The term "probe" used in the present invention refers to a substance that can specifically bind to a target substance to be detected in a sample, and refers to a substance that can specifically confirm the presence of the target substance in the sample through said binding. do. The type of probe is not limited as it is a material commonly used in the art, but is preferably PNA (peptide nucleic acid), LNA (locked nucleic acid), peptide, polypeptide, protein, RNA or DNA, and is most preferred. It is PNA.

As used herein, the term "antisense" refers to a nucleotide base in which an antisense oligomer hybridizes with a target sequence in RNA by Watson-Crick base pairing, typically allowing the formation of an mRNA and RNA:oligomer heteroduplex within the target sequence. It refers to an oligomer having a sequence and an inter-subunit backbone. Oligomers may have exact or approximate sequence complementarity to the target sequence.

In the present invention, the agent for measuring the protein level of EWSR1 may be an antibody, interacting protein, ligand, nanoparticles, or aptamer that specifically binds to the protein or peptide fragment. You can.

The term "protein expression level measurement" used in the present invention refers to a biomarker for diagnosing chronic liver disease in biological samples, and the agent for measuring the protein level of EWSR1 is an antibody that specifically binds to the protein or peptide fragment, It may be characterized as an action protein, ligand, nanoparticles, or aptamer.

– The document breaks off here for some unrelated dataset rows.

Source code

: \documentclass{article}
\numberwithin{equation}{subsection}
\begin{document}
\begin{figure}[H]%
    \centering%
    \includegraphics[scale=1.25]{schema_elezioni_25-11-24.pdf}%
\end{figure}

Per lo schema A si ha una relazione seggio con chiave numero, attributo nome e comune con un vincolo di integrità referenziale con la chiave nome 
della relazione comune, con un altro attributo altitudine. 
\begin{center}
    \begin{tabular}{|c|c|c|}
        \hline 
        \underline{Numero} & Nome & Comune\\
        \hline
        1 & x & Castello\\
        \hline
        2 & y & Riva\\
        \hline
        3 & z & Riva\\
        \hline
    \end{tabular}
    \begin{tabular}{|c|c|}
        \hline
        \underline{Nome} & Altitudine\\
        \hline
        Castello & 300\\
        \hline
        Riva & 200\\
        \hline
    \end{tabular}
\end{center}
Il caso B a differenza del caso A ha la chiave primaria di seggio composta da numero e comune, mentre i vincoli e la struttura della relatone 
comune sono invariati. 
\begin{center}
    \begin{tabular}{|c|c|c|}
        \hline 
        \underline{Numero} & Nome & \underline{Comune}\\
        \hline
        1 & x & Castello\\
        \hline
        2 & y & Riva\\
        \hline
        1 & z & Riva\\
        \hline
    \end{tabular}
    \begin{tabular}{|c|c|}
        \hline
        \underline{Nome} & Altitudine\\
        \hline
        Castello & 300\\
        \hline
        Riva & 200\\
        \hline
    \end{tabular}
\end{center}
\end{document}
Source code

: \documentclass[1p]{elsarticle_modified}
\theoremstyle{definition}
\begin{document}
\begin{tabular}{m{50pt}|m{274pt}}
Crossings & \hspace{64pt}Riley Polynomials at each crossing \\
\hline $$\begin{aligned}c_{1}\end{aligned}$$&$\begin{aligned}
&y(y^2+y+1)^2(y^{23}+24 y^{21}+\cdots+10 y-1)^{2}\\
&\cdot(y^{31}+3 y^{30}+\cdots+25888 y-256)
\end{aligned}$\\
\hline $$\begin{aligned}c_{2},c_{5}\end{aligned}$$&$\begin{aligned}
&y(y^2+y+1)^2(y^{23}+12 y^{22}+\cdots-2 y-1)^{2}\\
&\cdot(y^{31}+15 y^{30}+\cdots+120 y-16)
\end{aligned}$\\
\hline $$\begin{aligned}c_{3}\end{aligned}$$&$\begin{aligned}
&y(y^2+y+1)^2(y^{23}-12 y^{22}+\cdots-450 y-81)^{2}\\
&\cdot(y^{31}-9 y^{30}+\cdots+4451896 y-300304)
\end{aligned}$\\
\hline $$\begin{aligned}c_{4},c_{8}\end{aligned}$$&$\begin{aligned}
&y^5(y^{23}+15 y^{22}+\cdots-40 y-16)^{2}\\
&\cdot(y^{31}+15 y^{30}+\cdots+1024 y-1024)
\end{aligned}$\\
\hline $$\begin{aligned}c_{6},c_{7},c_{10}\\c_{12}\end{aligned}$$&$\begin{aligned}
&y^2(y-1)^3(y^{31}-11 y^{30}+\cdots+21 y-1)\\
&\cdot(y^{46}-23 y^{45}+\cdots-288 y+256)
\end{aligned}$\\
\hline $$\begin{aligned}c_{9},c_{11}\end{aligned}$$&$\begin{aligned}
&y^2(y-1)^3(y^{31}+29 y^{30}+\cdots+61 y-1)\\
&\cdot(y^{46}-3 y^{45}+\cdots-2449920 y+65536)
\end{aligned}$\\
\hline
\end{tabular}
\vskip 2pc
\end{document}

The term “protein expression level measurement” used in the present invention refers to the process of confirming the presence and expression level of a protein expressed from a biomarker for diagnosing chronic liver disease in a biological sample. The amount of protein can be confirmed using antibodies, interacting proteins, ligands, nanoparticles, or aptamers that specifically bind to the protein or peptide fragment of the gene.

The protein expression level measurement or comparative analysis methods include protein chip analysis, immunoassay, ligand binding assay, MALDI-TOF (Matrix Desorption/Ionization Time of Flight Mass Spectrometry) analysis, and SELDI-TOF (Sulface Enhanced Laser Desorption/Ionization Time). of Flight Mass Spectrometry analysis, radioimmunoassay, radioimmunodiffusion method, Ouchteroni immunodiffusion method, rocket immunoelectrophoresis, tissue immunostaining, complement fixation assay, two-dimensional electrophoresis analysis, liquid chromatography-mass spectrometry. -Mass Spectrometry, LC-MS), LC-MS/MS (liquid chromatography-Mass Spectrometry/Mass Spectrometry), Western blot, and ELISA (enzyme linked immunosorbent assay), etc., but are not limited thereto.

The term “antibody” used in the present invention refers to a substance that specifically binds to an antigen and causes an antigen-antibody reaction. For the purposes of the present invention, antibody refers to an antibody that specifically binds to the biomarker of the present invention. Antibodies of the present invention include polyclonal antibodies, monoclonal antibodies, and recombinant antibodies.

The present invention relates to a kit for diagnosing non-alcoholic steatohepatitis including the biomarker composition for diagnosing non-alcoholic steatohepatitis.

The kit can be manufactured by conventional manufacturing methods known in the art. The kit may include, for example, a lyophilized antibody, a buffer solution, a stabilizer, an inactive protein, etc.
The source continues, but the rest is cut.